Silla monk (fl. 6th–7th centuries)

Wŏn'gwang (541–630?), also known as Wŏn'gwang pŏpsa meaning "Wŏn'gwang Teacher of the Law", was the name of a renowned Buddhist monk, scholar, and teacher of the Silla kingdom during the reign of King Jinpyeong.

His layname was Seol (설 hanja: 薛) or Bak (박 hanja: 朴). Like a great number of other Korean Buddhist monks of the 6th-8th centuries, Wŏn'gwang traveled to China in search of a more thorough grounding in the sacred texts of Buddhism. In 589 Wŏn'gwang went to Sui China, where for eleven years he was educated in the major texts of both Hinayana and Mahayana Buddhism.

Wŏn'gwang returned to Silla in 600 and promulgated the Mahayana form of Buddhism. His method was to teach the faith to the common people free of complex jargon and employing common words.

Wŏn'gwang is best known for his "Five Commandments for Secular Life" (세속오계Sesok-ogye 世俗五戒), which later were attributed as a guiding ethos for the Hwarang. These five commandments were to serve as moral guideposts for the Buddhist layperson. They are an interesting fusion of the Buddhist beliefs and strong sense of patriotism that characterized Silla Buddhism. To Wŏn'gwang, viewing Silla as a true Buddha Land and under constant threat from the neighboring kingdoms of Baekje and Goguryeo, the defense of that land and a Buddhist piety were not at all contradictory.
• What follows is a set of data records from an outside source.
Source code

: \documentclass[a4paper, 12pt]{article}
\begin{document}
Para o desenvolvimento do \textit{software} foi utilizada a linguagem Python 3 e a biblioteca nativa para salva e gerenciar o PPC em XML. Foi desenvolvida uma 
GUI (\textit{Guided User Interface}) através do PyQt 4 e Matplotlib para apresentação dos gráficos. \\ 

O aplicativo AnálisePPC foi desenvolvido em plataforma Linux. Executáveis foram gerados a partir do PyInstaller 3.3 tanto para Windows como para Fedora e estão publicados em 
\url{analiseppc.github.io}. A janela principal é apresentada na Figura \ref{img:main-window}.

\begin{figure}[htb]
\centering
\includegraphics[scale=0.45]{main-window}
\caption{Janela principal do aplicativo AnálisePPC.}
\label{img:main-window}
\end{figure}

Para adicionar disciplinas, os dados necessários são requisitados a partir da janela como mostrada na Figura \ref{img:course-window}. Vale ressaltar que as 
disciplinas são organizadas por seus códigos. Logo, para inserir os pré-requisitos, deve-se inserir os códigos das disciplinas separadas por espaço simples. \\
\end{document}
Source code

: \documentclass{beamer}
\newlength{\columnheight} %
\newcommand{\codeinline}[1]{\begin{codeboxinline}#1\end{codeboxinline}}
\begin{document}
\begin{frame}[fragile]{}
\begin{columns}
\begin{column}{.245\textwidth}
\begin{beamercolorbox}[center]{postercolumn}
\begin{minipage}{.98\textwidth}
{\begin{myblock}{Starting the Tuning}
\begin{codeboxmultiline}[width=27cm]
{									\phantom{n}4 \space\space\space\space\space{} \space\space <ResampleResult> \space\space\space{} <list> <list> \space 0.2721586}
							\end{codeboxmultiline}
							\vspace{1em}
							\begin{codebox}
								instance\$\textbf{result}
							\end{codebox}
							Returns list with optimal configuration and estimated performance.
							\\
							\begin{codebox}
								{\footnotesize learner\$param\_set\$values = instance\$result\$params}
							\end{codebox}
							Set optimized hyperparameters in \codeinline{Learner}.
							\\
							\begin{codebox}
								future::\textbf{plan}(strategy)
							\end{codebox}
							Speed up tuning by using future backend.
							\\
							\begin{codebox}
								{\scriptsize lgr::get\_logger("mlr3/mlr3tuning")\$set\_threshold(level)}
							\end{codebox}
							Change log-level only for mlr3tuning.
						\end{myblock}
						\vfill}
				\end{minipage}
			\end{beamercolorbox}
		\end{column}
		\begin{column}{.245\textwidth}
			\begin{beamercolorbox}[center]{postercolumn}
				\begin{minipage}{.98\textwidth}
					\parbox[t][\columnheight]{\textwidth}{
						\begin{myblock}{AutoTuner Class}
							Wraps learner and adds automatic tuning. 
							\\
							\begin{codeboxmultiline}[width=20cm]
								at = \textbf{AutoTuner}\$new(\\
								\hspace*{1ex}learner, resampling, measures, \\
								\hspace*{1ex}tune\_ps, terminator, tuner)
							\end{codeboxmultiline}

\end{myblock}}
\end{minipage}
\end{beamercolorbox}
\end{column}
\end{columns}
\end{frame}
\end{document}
These five principles were as follows:

1. Loyalty to one's lord (事君以忠; 임금은 충성으로써 섬겨야 한다)
2. Devotion towards one's parents (事親以孝; 어버이를 효도로써 섬겨야 한다)
3. Trust among friends (交友以信; 벗은 믿음으로써 사귀어야 한다)
4. Never retreat in battle (臨戰無退; 전쟁에 임하여 물러나지 아니하여야 한다)
5. Be selective in the taking of life (殺生有擇; 함부로 살생을 하지 말아야 한다)

The precise dates of Wŏn'gwang‘s life are unknown.

Wŏn'gwang‘s biography appears in the 13th century Haedong Goseungjeon.

==Popular culture==
- Portrayed by Lee Dae-ro in the 2012–2013 KBS1 TV series Dream of the Emperor.